*** Opening of RECORDS FOR THE TASK ***

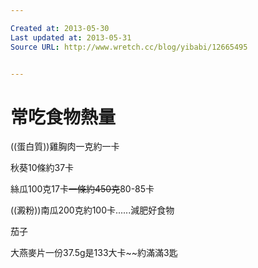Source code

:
 ```yaml
---

Created at: 2013-05-30
Last updated at: 2013-05-31
Source URL: http://www.wretch.cc/blog/yibabi/12665495


---
```


# 常吃食物熱量


((蛋白質))雞胸肉一克約一卡

秋葵10條約37卡

絲瓜100克17卡~~一條約450克~~80-85卡

((澱粉))南瓜200克約100卡......減肥好食物

茄子

大燕麥片一份37.5g是133大卡~~約滿滿3匙

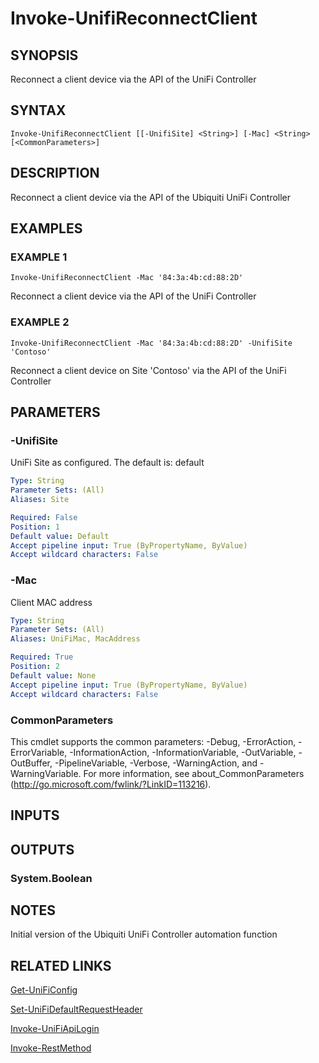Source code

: ﻿---
external help file: UniFiTooling-help.xml
HelpVersion: 1.0.8
Locale: en-US
Module Guid: 7fff91a0-02eb-4df2-84d5-c7d3cd7f7a5d
Module Name: UniFiTooling
online version: https://github.com/Enatec/UniFiTooling/raw/master/docs/Invoke-UnifiReconnectClient.md
schema: 2.0.0
---

# Invoke-UnifiReconnectClient

## SYNOPSIS
Reconnect a client device via the API of the UniFi Controller

## SYNTAX

```
Invoke-UnifiReconnectClient [[-UnifiSite] <String>] [-Mac] <String> [<CommonParameters>]
```

## DESCRIPTION
Reconnect a client device via the API of the Ubiquiti UniFi Controller

## EXAMPLES

### EXAMPLE 1
```
Invoke-UnifiReconnectClient -Mac '84:3a:4b:cd:88:2D'
```

Reconnect a client device via the API of the UniFi Controller

### EXAMPLE 2
```
Invoke-UnifiReconnectClient -Mac '84:3a:4b:cd:88:2D' -UnifiSite 'Contoso'
```

Reconnect a client device on Site 'Contoso' via the API of the UniFi Controller

## PARAMETERS

### -UnifiSite
UniFi Site as configured.
The default is: default

```yaml
Type: String
Parameter Sets: (All)
Aliases: Site

Required: False
Position: 1
Default value: Default
Accept pipeline input: True (ByPropertyName, ByValue)
Accept wildcard characters: False
```

### -Mac
Client MAC address

```yaml
Type: String
Parameter Sets: (All)
Aliases: UniFiMac, MacAddress

Required: True
Position: 2
Default value: None
Accept pipeline input: True (ByPropertyName, ByValue)
Accept wildcard characters: False
```

### CommonParameters
This cmdlet supports the common parameters: -Debug, -ErrorAction, -ErrorVariable, -InformationAction, -InformationVariable, -OutVariable, -OutBuffer, -PipelineVariable, -Verbose, -WarningAction, and -WarningVariable.
For more information, see about_CommonParameters (http://go.microsoft.com/fwlink/?LinkID=113216).

## INPUTS

## OUTPUTS

### System.Boolean
## NOTES
Initial version of the Ubiquiti UniFi Controller automation function

## RELATED LINKS

[Get-UniFiConfig]()

[Set-UniFiDefaultRequestHeader]()

[Invoke-UniFiApiLogin]()

[Invoke-RestMethod]()

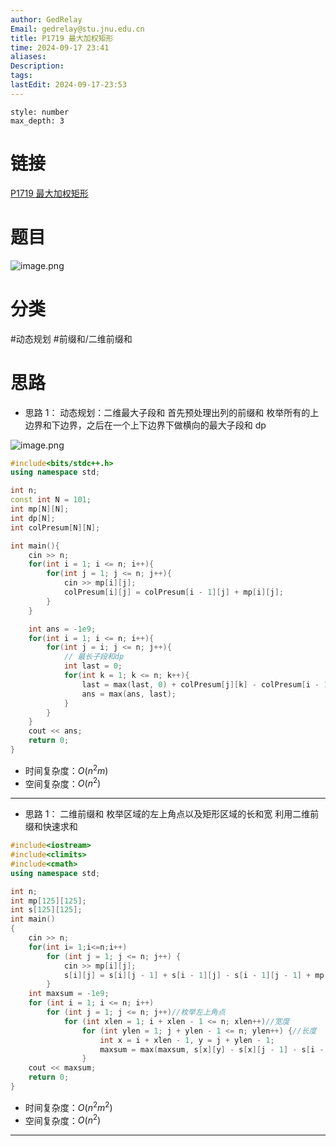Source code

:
 ```yaml
---
author: GedRelay
Email: gedrelay@stu.jnu.edu.cn
title: P1719 最大加权矩形
time: 2024-09-17 23:41
aliases: 
Description: 
tags: 
lastEdit: 2024-09-17-23:53
---
```


```toc
style: number
max_depth: 3
```

# 链接
[P1719 最大加权矩形](https://www.luogu.com.cn/problem/P1719) 

# 题目
![image.png](https://ged-pic-bed.oss-cn-guangzhou.aliyuncs.com/img/202409172341112.png)


# 分类
#动态规划 #前缀和/二维前缀和 

# 思路
- 思路 1：
动态规划：二维最大子段和
首先预处理出列的前缀和
枚举所有的上边界和下边界，之后在一个上下边界下做横向的最大子段和 dp

![image.png](https://ged-pic-bed.oss-cn-guangzhou.aliyuncs.com/img/202403081603663.png)

```cpp
#include<bits/stdc++.h>
using namespace std;

int n;
const int N = 101;
int mp[N][N];
int dp[N];
int colPresum[N][N];

int main(){
    cin >> n;
    for(int i = 1; i <= n; i++){
        for(int j = 1; j <= n; j++){
            cin >> mp[i][j];
            colPresum[i][j] = colPresum[i - 1][j] + mp[i][j];
        }
    }

    int ans = -1e9;
    for(int i = 1; i <= n; i++){
        for(int j = i; j <= n; j++){
            // 最长子段和dp
            int last = 0;
            for(int k = 1; k <= n; k++){
                last = max(last, 0) + colPresum[j][k] - colPresum[i - 1][k];
                ans = max(ans, last);
            }
        }
    }
    cout << ans;    
    return 0;
}
```


- 时间复杂度：${O\left( n^{2} m \right)  }$ 
- 空间复杂度：${O\left( n^{2}  \right)  }$ 


---
- 思路 1：
二维前缀和
枚举区域的左上角点以及矩形区域的长和宽
利用二维前缀和快速求和


```cpp
#include<iostream>
#include<climits>
#include<cmath>
using namespace std;

int n;
int mp[125][125];
int s[125][125];
int main()
{
    cin >> n;
    for(int i= 1;i<=n;i++)
        for (int j = 1; j <= n; j++) {
            cin >> mp[i][j];
            s[i][j] = s[i][j - 1] + s[i - 1][j] - s[i - 1][j - 1] + mp[i][j];
        }
    int maxsum = -1e9;
    for (int i = 1; i <= n; i++)
        for (int j = 1; j <= n; j++)//枚举左上角点
            for (int xlen = 1; i + xlen - 1 <= n; xlen++)//宽度
                for (int ylen = 1; j + ylen - 1 <= n; ylen++) {//长度
                    int x = i + xlen - 1, y = j + ylen - 1;
                    maxsum = max(maxsum, s[x][y] - s[x][j - 1] - s[i - 1][y] + s[i - 1][j - 1]);
                }
    cout << maxsum;
    return 0;
}
```


- 时间复杂度：${O\left( n^{2} m^{2}  \right)  }$ 
- 空间复杂度：${O\left( n^{2}  \right)  }$ 


---
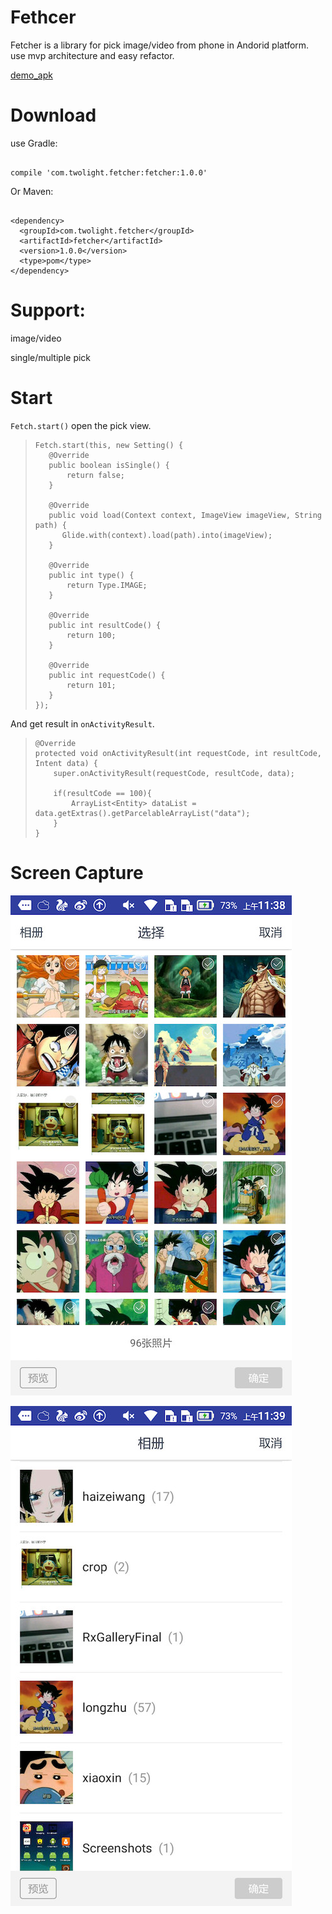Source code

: # Fethcer 

Fetcher is a library for pick  image/video from phone in Andorid platform. use mvp architecture and easy refactor.

[demo_apk](https://raw.githubusercontent.com/twolight/fetcher/master/apk/app-debug.apk)

# Download

use Gradle:

```

compile 'com.twolight.fetcher:fetcher:1.0.0'

```

Or Maven:

```

<dependency>
  <groupId>com.twolight.fetcher</groupId>
  <artifactId>fetcher</artifactId>
  <version>1.0.0</version>
  <type>pom</type>
</dependency>

```




# Support:

image/video

single/multiple pick

# Start

`Fetch.start()` open the pick view.

>```
>Fetch.start(this, new Setting() {
>    @Override
>    public boolean isSingle() {
>        return false;
>    }
>
>    @Override
>    public void load(Context context, ImageView imageView, String path) {
>		Glide.with(context).load(path).into(imageView);
>    }
>
>    @Override
>    public int type() {
>        return Type.IMAGE;
>    }
>
>    @Override
>    public int resultCode() {
>        return 100;
>    }
>
>    @Override
>    public int requestCode() {
>        return 101;
>    }
>});
>```



And get result in `onActivityResult`.



> ```
> @Override
> protected void onActivityResult(int requestCode, int resultCode, Intent data) {
>     super.onActivityResult(requestCode, resultCode, data);
>
>     if(resultCode == 100){
>         ArrayList<Entity> dataList = data.getExtras().getParcelableArrayList("data");
>     }
> }
> ```



# Screen Capture



![](https://raw.githubusercontent.com/twolight/fetcher/master/image/32533.jpg)



![](https://raw.githubusercontent.com/twolight/fetcher/master/image/1949.jpg)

*** Close of RECORDS FOR THE TASK ***

- EXERCISE DIRECTIONS: Filter the listing above, keeping only the lines with "twolight".

- TASK ANSWER:
[demo_apk](https://raw.githubusercontent.com/twolight/fetcher/master/apk/app-debug.apk)
compile 'com.twolight.fetcher:fetcher:1.0.0'
  <groupId>com.twolight.fetcher</groupId>
![](https://raw.githubusercontent.com/twolight/fetcher/master/image/32533.jpg)
![](https://raw.githubusercontent.com/twolight/fetcher/master/image/1949.jpg)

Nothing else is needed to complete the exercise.